### Exercise requirements
What is needed here is every line of the records that includes "done".

===============

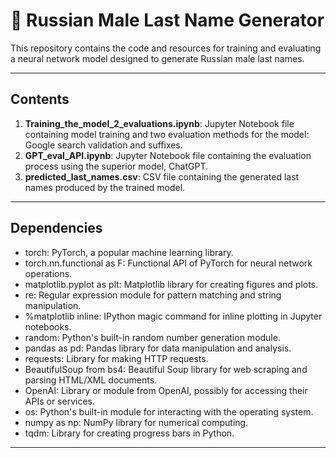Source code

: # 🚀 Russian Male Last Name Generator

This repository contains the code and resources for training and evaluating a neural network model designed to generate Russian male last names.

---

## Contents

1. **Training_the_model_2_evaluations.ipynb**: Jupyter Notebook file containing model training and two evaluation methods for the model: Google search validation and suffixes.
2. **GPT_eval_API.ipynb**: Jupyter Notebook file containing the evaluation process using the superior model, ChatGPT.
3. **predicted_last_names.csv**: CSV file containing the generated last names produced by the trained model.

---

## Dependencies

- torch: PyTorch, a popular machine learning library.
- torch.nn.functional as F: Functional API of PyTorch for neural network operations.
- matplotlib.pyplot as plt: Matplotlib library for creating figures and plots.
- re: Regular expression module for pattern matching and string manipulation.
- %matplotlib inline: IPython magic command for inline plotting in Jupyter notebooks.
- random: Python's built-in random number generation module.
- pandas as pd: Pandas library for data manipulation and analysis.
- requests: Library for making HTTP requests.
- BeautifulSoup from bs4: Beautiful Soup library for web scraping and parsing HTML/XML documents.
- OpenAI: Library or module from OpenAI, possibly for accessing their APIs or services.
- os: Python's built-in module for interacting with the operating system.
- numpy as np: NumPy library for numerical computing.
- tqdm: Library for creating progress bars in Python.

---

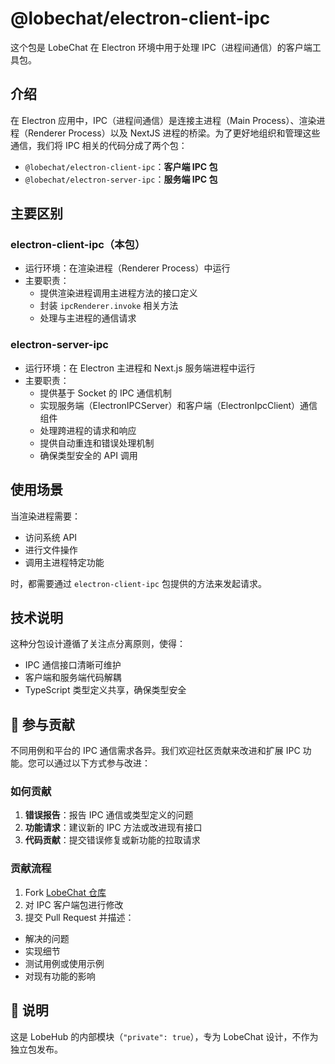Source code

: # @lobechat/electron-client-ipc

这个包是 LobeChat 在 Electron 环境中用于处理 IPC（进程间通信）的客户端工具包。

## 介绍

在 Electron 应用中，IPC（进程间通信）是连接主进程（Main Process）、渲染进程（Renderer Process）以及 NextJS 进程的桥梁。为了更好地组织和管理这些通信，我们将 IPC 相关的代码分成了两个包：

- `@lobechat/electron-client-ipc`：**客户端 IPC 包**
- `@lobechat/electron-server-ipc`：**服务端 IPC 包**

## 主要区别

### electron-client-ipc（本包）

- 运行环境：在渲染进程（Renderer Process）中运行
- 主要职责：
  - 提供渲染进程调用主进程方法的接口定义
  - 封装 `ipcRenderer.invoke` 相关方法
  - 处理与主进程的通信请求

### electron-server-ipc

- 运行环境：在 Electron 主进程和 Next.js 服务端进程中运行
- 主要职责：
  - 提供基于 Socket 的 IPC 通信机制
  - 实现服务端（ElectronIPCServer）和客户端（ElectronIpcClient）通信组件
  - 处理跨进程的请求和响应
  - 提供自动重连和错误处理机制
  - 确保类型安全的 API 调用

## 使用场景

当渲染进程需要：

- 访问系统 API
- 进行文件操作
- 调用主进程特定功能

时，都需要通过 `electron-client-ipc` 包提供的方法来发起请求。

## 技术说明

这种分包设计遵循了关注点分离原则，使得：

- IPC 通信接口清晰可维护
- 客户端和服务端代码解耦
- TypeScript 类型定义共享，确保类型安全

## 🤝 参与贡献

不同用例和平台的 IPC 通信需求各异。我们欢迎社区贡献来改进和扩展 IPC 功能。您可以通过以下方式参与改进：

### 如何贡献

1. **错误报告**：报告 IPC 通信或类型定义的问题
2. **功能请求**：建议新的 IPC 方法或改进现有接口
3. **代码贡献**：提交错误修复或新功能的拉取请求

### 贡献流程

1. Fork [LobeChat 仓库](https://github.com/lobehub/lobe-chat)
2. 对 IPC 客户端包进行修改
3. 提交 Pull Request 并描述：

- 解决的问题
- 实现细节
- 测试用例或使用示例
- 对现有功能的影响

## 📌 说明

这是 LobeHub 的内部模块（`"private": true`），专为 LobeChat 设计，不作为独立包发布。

===============

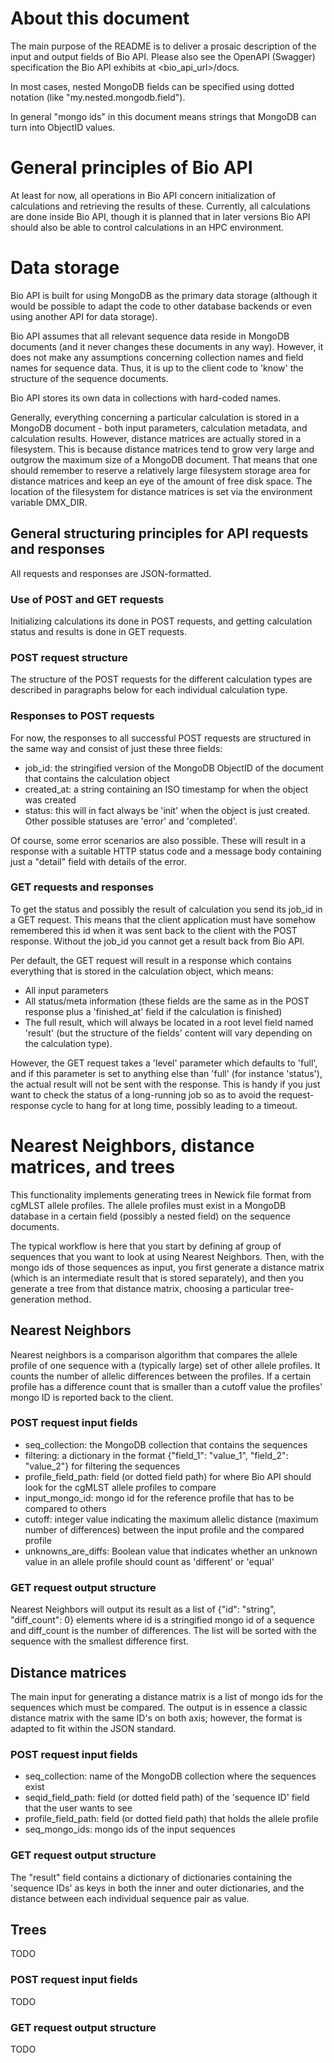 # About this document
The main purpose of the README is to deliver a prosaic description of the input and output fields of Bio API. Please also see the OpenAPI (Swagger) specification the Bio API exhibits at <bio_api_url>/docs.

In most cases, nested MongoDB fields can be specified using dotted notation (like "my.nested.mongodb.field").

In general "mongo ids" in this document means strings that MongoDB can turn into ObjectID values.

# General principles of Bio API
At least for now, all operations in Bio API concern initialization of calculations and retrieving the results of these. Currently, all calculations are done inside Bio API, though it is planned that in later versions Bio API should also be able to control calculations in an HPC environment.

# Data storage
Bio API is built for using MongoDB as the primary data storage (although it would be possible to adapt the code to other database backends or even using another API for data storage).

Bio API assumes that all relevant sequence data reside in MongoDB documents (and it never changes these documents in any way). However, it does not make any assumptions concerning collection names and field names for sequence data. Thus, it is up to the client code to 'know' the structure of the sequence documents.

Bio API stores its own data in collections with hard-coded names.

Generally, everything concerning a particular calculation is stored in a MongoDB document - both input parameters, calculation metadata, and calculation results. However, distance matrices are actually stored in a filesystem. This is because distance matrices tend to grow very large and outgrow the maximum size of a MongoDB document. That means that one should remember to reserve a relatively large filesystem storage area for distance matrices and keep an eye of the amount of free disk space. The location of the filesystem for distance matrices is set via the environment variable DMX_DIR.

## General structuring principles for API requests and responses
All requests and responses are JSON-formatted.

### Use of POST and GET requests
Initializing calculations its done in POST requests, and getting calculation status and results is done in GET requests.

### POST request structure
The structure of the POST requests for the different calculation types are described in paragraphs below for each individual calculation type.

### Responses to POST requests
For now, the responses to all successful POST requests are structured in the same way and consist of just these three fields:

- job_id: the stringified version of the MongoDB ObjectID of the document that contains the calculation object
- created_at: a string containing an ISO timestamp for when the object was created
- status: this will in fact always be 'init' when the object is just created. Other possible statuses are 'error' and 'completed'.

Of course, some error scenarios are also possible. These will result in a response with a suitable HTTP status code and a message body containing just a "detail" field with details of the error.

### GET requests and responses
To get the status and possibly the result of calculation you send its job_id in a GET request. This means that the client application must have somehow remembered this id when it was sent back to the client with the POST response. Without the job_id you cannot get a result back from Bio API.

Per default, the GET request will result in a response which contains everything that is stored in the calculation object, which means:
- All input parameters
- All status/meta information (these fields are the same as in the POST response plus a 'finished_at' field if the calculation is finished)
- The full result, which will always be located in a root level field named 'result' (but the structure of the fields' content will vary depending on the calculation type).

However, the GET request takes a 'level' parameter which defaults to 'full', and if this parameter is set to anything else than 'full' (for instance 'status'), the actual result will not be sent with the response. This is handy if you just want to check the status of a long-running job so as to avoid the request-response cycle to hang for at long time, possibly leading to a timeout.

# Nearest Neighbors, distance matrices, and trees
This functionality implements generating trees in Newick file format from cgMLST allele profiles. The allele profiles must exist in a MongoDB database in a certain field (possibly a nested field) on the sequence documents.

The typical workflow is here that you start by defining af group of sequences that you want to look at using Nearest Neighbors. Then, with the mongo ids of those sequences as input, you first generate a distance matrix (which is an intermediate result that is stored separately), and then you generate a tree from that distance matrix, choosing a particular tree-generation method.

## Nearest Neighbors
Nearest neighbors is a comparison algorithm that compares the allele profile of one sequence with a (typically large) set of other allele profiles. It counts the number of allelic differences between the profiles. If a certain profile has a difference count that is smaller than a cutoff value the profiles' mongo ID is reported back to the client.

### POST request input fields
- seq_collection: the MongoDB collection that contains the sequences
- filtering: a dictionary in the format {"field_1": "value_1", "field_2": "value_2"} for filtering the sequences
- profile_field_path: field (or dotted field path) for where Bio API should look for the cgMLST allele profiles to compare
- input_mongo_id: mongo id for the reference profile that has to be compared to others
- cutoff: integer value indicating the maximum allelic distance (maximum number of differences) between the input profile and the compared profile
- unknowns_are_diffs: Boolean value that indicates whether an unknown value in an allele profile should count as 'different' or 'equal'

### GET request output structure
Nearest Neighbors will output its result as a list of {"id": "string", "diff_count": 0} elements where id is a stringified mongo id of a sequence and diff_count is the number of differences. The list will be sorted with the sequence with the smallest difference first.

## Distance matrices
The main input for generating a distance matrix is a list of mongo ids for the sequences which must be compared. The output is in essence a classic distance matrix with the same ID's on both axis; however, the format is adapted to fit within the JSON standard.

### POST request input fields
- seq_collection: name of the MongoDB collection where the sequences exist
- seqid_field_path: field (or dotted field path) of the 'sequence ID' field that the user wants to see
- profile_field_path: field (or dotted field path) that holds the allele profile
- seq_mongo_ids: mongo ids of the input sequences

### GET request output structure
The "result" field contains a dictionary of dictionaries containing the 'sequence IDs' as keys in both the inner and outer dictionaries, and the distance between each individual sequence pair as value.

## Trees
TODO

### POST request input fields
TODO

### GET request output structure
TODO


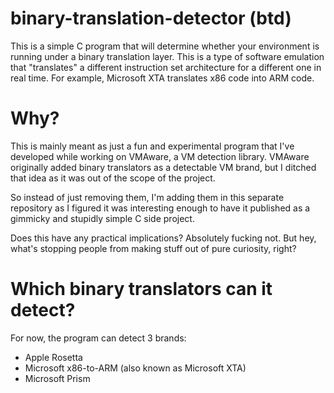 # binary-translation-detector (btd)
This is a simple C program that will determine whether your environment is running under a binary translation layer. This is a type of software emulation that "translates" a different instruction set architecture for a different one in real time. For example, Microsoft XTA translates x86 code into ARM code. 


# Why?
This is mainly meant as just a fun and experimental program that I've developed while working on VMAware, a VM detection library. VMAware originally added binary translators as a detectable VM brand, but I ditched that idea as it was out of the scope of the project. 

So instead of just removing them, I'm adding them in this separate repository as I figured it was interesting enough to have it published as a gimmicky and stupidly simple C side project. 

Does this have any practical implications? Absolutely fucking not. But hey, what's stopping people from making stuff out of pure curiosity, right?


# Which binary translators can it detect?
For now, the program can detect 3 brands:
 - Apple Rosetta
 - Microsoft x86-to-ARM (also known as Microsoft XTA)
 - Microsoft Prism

===============

### Your response
At least for now, all operations in Bio API concern initialization of calculations and retrieving the results of these. Currently, all calculations are done inside Bio API, though it is planned that in later versions Bio API should also be able to control calculations in an HPC environment.
Initializing calculations its done in POST requests, and getting calculation status and results is done in GET requests.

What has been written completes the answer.